Damien Kayat previews the 2021 Wyndham Championship taking place at Sedgefield Country Club.
Poor Harris English. His implosion over the back nine at TPC Southwind was so multi-faceted. Already playing in tough conditions, English had to negotiate a shot-clock threat that was obviously exacerbated by playing partner Bryson DeChambeau. Amidst all the hoopla, English would dunk it in the water twice over the back-nine. Abraham Ancer would go on to hold on to victory at the 121st time of asking. A further note: I think it’s time that DeChambeau and Koepka squash their petty beef. The relentless chirping by rowdy supporters on the back nine really disrupted DeChambeau. This has clearly emanated from their ongoing feud. Koepka recently gave fans free beer after they were ejected from an event for booing DeChambeau. It’s really starting to expose the ugly, frat-boy underbelly of the sport in the US.

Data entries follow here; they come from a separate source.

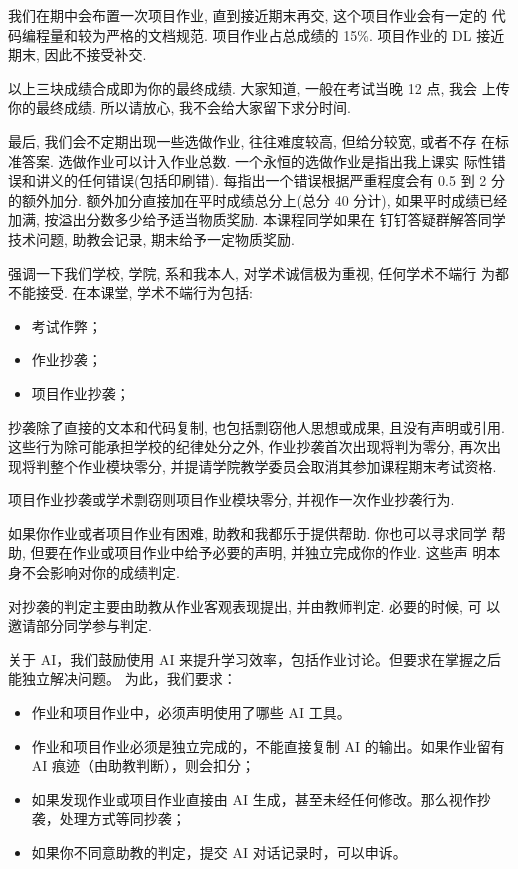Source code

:\documentclass[a4paper]{ctexart}
\begin{document}
我们在期中会布置一次项目作业, 直到接近期末再交, 这个项目作业会有一定的
代码编程量和较为严格的文档规范. 项目作业占总成绩的 15\%. 项目作业的 DL
接近期末, 因此不接受补交. 

以上三块成绩合成即为你的最终成绩. 大家知道, 一般在考试当晚 12 点, 我会
上传你的最终成绩. 所以请放心, 我不会给大家留下求分时间.

最后, 我们会不定期出现一些选做作业, 往往难度较高, 但给分较宽, 或者不存
在标准答案. 选做作业可以计入作业总数. 一个永恒的选做作业是指出我上课实
际性错误和讲义的任何错误(包括印刷错). 每指出一个错误根据严重程度会有
0.5 到 2 分的额外加分. 额外加分直接加在平时成绩总分上(总分 40 分计),
如果平时成绩已经加满, 按溢出分数多少给予适当物质奖励. 本课程同学如果在
钉钉答疑群解答同学技术问题, 助教会记录, 期末给予一定物质奖励.

强调一下我们学校, 学院, 系和我本人, 对学术诚信极为重视, 任何学术不端行
为都不能接受. 在本课堂, 学术不端行为包括:

\begin{itemize}
\item 考试作弊；
\item 作业抄袭；
\item 项目作业抄袭；
\end{itemize}

抄袭除了直接的文本和代码复制, 也包括剽窃他人思想或成果, 
且没有声明或引用. 这些行为除可能承担学校的纪律处分之外, 
作业抄袭首次出现将判为零分, 再次出现将判整个作业模块零分, 
并提请学院教学委员会取消其参加课程期末考试资格.

项目作业抄袭或学术剽窃则项目作业模块零分, 并视作一次作业抄袭行为.

如果你作业或者项目作业有困难, 助教和我都乐于提供帮助. 你也可以寻求同学
帮助, 但要在作业或项目作业中给予必要的声明, 并独立完成你的作业. 这些声
明本身不会影响对你的成绩判定.

对抄袭的判定主要由助教从作业客观表现提出, 并由教师判定. 必要的时候, 可
以邀请部分同学参与判定. %

关于 AI，我们鼓励使用 AI 来提升学习效率，包括作业讨论。但要求在掌握之后能独立解决问题。
为此，我们要求：
\begin{itemize}
  \item 作业和项目作业中，必须声明使用了哪些 AI 工具。
  \item 作业和项目作业必须是独立完成的，不能直接复制 AI 的输出。如果作业留有 AI 痕迹（由助教判断），则会扣分；
  \item 如果发现作业或项目作业直接由 AI 生成，甚至未经任何修改。那么视作抄袭，处理方式等同抄袭；
  \item 如果你不同意助教的判定，提交 AI 对话记录时，可以申诉。
\end{itemize}
\end{document}
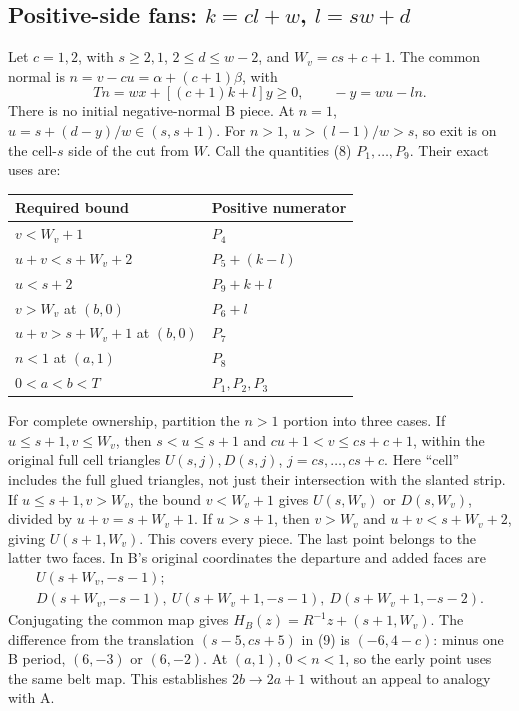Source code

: \documentclass[11pt]{amsart}
\begin{document}
\subsection{Positive-side fans: \texorpdfstring{$k=cl+w$, $l=sw+d$}{k=cl+w, l=sw+d}}
Let $c=1,2$, with $s\ge2,1$, $2\le d\le w-2$, and
$W_v=cs+c+1$. The common normal is
$n=v-cu=\alpha+(c+1)\beta$, with
\[
Tn=wx+[(c+1)k+l]y\ge0,\qquad -y=wu-ln.
\]
There is no initial negative-normal B piece. At $n=1$,
$u=s+(d-y)/w\in(s,s+1)$. For $n>1$,
$u>(l-1)/w>s$, so exit is on the cell-$s$ side of the cut from $W$.
Call the quantities (8) $P_1,\ldots,P_9$. Their exact uses are:
\begin{center}\small
\begin{tabular}{ll}\toprule
Required bound & Positive numerator\\\midrule
$v<W_v+1$ & $P_4$\\
$u+v<s+W_v+2$ & $P_5+(k-l)$\\
$u<s+2$ & $P_9+k+l$\\
$v>W_v$ at $(b,0)$ & $P_6+l$\\
$u+v>s+W_v+1$ at $(b,0)$ & $P_7$\\
$n<1$ at $(a,1)$ & $P_8$\\
$0<a<b<T$ & $P_1,P_2,P_3$\\\bottomrule
\end{tabular}\end{center}
For complete ownership, partition the $n>1$ portion into three cases.
If $u\le s+1,v\le W_v$, then $s<u\le s+1$ and
$cu+1<v\le cs+c+1$, within the original full cell triangles
$U(s,j),D(s,j)$, $j=cs,\ldots,cs+c$. Here ``cell'' includes the full
glued triangles, not just their intersection with the slanted strip.
If $u\le s+1,v>W_v$, the bound $v<W_v+1$ gives $U(s,W_v)$ or
$D(s,W_v)$, divided by $u+v=s+W_v+1$.
If $u>s+1$, then $v>W_v$ and $u+v<s+W_v+2$, giving $U(s+1,W_v)$.
This covers every piece. The last point belongs to the latter two faces.
In B's original coordinates the departure and added faces are
\[
\begin{gathered}
U(s+W_v,-s-1);\\
D(s+W_v,-s-1),\ U(s+W_v+1,-s-1),\ D(s+W_v+1,-s-2).
\end{gathered}
\]
Conjugating the common map gives
$H_B(z)=R^{-1}z+(s+1,W_v)$. The difference from the translation
$(s-5,cs+5)$ in (9) is $(-6,4-c)$: minus one B period,
$(6,-3)$ or $(6,-2)$. At $(a,1)$, $0<n<1$, so the early point
uses the same belt map. This establishes $2b\to2a+1$ without an
appeal to analogy with A.
\end{document}
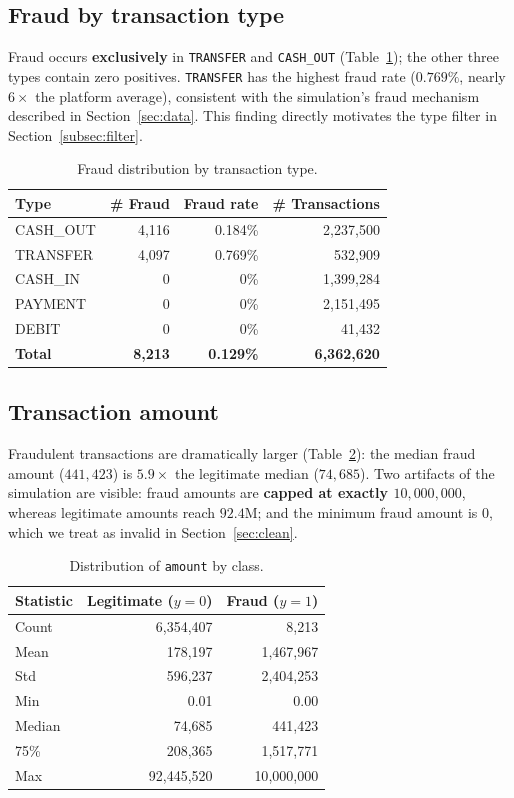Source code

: \documentclass{article}
\begin{document}
\subsection{Fraud by transaction type}
Fraud occurs \textbf{exclusively} in \texttt{TRANSFER} and
\texttt{CASH\_OUT} (Table~\ref{tab:bytype}); the other three types
contain zero positives. \texttt{TRANSFER} has the highest fraud rate
($0.769\%$, nearly $6\times$ the platform average), consistent with the
simulation's fraud mechanism described in Section~\ref{sec:data}. This
finding directly motivates the type filter in
Section~\ref{subsec:filter}.

\begin{table}[H]
\centering
\caption{Fraud distribution by transaction type.}
\label{tab:bytype}
\begin{tabular}{lrrr}
\toprule
Type & \# Fraud & Fraud rate & \# Transactions \\
\midrule
CASH\_OUT & 4{,}116 & 0.184\% & 2{,}237{,}500 \\
TRANSFER  & 4{,}097 & 0.769\% & 532{,}909 \\
CASH\_IN  & 0       & 0\%     & 1{,}399{,}284 \\
PAYMENT   & 0       & 0\%     & 2{,}151{,}495 \\
DEBIT     & 0       & 0\%     & 41{,}432 \\
\midrule
\textbf{Total} & \textbf{8{,}213} & \textbf{0.129\%} & \textbf{6{,}362{,}620} \\
\bottomrule
\end{tabular}
\end{table}

\subsection{Transaction amount}
Fraudulent transactions are dramatically larger
(Table~\ref{tab:amount}): the median fraud amount ($441{,}423$) is
$5.9\times$ the legitimate median ($74{,}685$). Two artifacts of the
simulation are visible: fraud amounts are \textbf{capped at exactly
$10{,}000{,}000$}, whereas legitimate amounts reach $92.4$M; and the
minimum fraud amount is $0$, which we treat as invalid in
Section~\ref{sec:clean}.

\begin{table}[H]
\centering
\caption{Distribution of \texttt{amount} by class.}
\label{tab:amount}
\begin{tabular}{lrr}
\toprule
Statistic & Legitimate ($y{=}0$) & Fraud ($y{=}1$) \\
\midrule
Count  & 6{,}354{,}407 & 8{,}213 \\
Mean   & 178{,}197     & 1{,}467{,}967 \\
Std    & 596{,}237     & 2{,}404{,}253 \\
Min    & 0.01          & 0.00 \\
Median & 74{,}685      & 441{,}423 \\
75\%   & 208{,}365     & 1{,}517{,}771 \\
Max    & 92{,}445{,}520 & 10{,}000{,}000 \\
\bottomrule
\end{tabular}
\end{table}
\end{document}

Wedged in between the WGC FedEx St Jude Invitational and next week’s Northern Trust, the Wyndham Championship does suffer in terms of star appeal. This used to be a more prestigious event when contested in the old April/May slot. Sam Snead won the inaugural staging of this event in 1938 and he would go on to claim a further seven titles. Remarkably, Snead would capture his 8th title in 1965 at the age of 52. In 2003 the event moved into an autumn timeslot. The subsequent seasons have seen it gradually diminish amidst the huge array of late-season tournaments. This will be a huge week for all the ‘bubble’ boys. Only the top 125 in the FedEx Cup rankings will qualify for next week’s Northern Trust Open. Although this may not have the most dynamic field, there will be no shortage in intensity out there.
Founded in 1926, the Donald Ross-designed Sedgefield Country Club hosted this event until 1977 (Forrest Oaks Country Club took over hosting duties until 2007). Kris Spence helped to oversee an overhaul of Sedgefield in anticipation of the event’s return to its original course in 2008. However, the last few editions of this event have shown that Spence’s touch-ups have done little to make this a sterner test. The last five winners have all shot 20-under or lower. A typical Ross design, Sedgefield rewards accuracy and course management (what you do off the tee is largely irrelevant here). The smaller than average Bermuda greens will require some accurate iron play. Webb Simpson is really your prototypical Sedgefield contender. The previous winner and two-time runner-up is deadly accurate and surgical with his irons.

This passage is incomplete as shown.